De voorzitter gaat uit van de volgende gegevens:

Klager is gehuwd geweest.

Verweerster staat de ex-echtgenote van klager als advocaat terzijde.

Klager heeft hoger beroep ingesteld tegen de beslissing van de rechtbank waarbij is bepaald dat hij alimentatie aan zijn ex-echtgenote moet betalen.

Verweerster heeft voorafgaand aan de zitting waarop de door klager aan zijn ex-echtgenote te betalen alimentatie zou worden behandeld er bij de advocaat van klager op aangedrongen dat klager tijdig stukken ter onderbouwing van zijn standpunt dat hij geen draagkracht heeft, zou overleggen.

Direct voorafgaand aan de mondelinge behandeling van het hoger beroep hebben klager en zijn ex-echtgenote in aanwezigheid van hun advocaten een regeling getroffen, welke regeling is vastgelegd in de beschikking van het hof.

5.

Ter toelichting op zijn klacht heeft klager het volgende aangevoerd:

Meerdere malen heeft klager getracht verweerster er van te overtuigen dat hij gezien de hoogte van zijn schulden en de negatieve winst uit zijn onderneming niet in staat was alimentatie aan zijn ex-echtgenote te betalen en heeft hij verweerster gewezen op haar maatschappelijke verantwoordelijkheid.

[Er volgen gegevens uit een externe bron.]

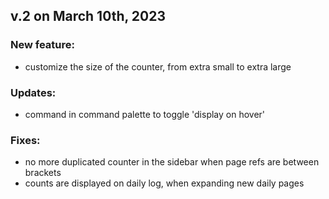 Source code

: ## v.2 on March 10th, 2023
### New feature:
  - customize the size of the counter, from extra small to extra large

### Updates:
  - command in command palette to toggle 'display on hover'
  
### Fixes:
  - no more duplicated counter in the sidebar when page refs are between brackets
  - counts are displayed on daily log, when expanding new daily pages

Hij heeft haar zijn gebruikersnaam en wachtwoord verstrekt van zijn boekhoudprogramma zodat zij kennis kon nemen van de winst- en verliesrekeningen van zijn bedrijf van vele jaren. Uiteindelijk heeft hij haar ook een hard copy van zijn boekhouding aangereikt. Aldus heeft hij volledige opening van zaken willen verstrekken. Desondanks heeft verweerster een bedrag aan alimentatie geëist gelijk aan het eerder door de rechter vastgestelde bedrag aan alimentatie en bleef de beslaglegging gehandhaafd.

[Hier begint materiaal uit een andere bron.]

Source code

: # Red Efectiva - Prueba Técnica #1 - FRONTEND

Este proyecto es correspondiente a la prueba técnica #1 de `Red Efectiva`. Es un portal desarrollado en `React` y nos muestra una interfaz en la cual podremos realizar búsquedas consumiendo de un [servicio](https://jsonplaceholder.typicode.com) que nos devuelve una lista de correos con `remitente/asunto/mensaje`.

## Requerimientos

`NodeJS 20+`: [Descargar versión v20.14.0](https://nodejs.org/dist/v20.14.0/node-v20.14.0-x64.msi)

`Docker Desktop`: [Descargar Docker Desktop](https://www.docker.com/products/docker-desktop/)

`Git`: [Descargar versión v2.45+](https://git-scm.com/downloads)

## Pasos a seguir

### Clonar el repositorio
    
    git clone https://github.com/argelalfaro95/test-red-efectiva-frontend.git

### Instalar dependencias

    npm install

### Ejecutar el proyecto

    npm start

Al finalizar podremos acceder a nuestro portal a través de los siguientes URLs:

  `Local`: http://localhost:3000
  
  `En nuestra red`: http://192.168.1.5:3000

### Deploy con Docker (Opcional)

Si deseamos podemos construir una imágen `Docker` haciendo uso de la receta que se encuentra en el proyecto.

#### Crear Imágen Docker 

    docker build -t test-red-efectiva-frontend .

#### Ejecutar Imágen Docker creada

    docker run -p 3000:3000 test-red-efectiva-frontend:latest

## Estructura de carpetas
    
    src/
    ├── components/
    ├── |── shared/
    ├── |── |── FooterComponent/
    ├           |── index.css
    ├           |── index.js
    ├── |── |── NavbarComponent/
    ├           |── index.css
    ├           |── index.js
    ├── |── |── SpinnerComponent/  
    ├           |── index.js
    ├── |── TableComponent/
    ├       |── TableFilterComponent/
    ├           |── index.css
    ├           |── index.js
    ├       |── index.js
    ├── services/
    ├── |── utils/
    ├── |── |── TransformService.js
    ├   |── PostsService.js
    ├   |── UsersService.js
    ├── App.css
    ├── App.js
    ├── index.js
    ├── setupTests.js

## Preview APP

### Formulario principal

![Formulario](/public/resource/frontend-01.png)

Omdat hij een negatief inkomen had, was hij niet in staat de alimentatie vrijwillig te voldoen.

Verweerster heeft zich schuldig gemaakt aan onzorgvuldige beroepsuitoefening, immers zij diende zich te onthouden van het stellen van een eis waarvan bij voorbaat bekend was dat hij er niet aan zou kunnen voldoen. Tevens heeft zij er misbruik van gemaakt dat hij door een incompetente raadsman terzijde werd gestaan. Door haar toedoen heeft hij emotionele en maatschappelijke schade geleden terwijl ook zijn reputatie is beschadigd en hij geconfronteerd is met veel extra kosten. Hij wenst daarom een financiële schadeloosstelling te ontvangen.

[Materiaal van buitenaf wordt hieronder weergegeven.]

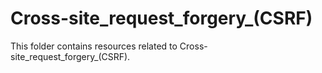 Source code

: # Cross-site_request_forgery_(CSRF)
This folder contains resources related to Cross-site_request_forgery_(CSRF).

Uiteindelijk heeft hij zich moeten wenden tot schuldhulpverlening met grote maatschappelijke schade als gevolg waarna hij met behulp van een toevoeging een verzoek tot nihilstelling van de alimentatie en restitutie van de ten onrechte door hem betaalde alimentatie kan indienen.

6.

Verweerster heeft het volgende aangevoerd:

Voorafgaand aan de mondelinge behandeling zijn klager en zijn ex-echtgenote, beiden bijgestaan door hun advocaat, overeengekomen dat klager aan zijn ex-echtgenote hetzelfde (reële) bedrag aan partneralimentatie zou gaan voldoen als bij wijze van voorlopige voorziening was bepaald. De advocaat van klager heeft dit voorgesteld en zulks is in de beschikking vastgelegd.

Er was geen enkele aanleiding om aan te nemen dat klager niet in staat was de door de rechtbank bepaalde partneralimentatie te voldoen.

Omdat klager de alimentatie niet uit zichzelf voldeed, is beslag gelegd.

Na afloop van de mondelinge behandeling bij het hof is besproken dat klager via zijn advocaat een voorstel zou doen om de achterstand in te lopen. Klager heeft geen voorstel gedaan. Daarom ligt er nog steeds beslag.

Bij de beslaglegging heeft zij steeds in opdracht van haar cliënte gehandeld.

Indien klager van mening is dat niet van hem gevergd kan worden dat hij alimentatie aan zijn ex-echtgenote betaalt, dient hij een verzoek tot nihilstelling van de alimentatie bij de rechtbank in te dienen. Dat heeft hij niet gedaan. Daarom is hij nog immer alimentatie verschuldigd.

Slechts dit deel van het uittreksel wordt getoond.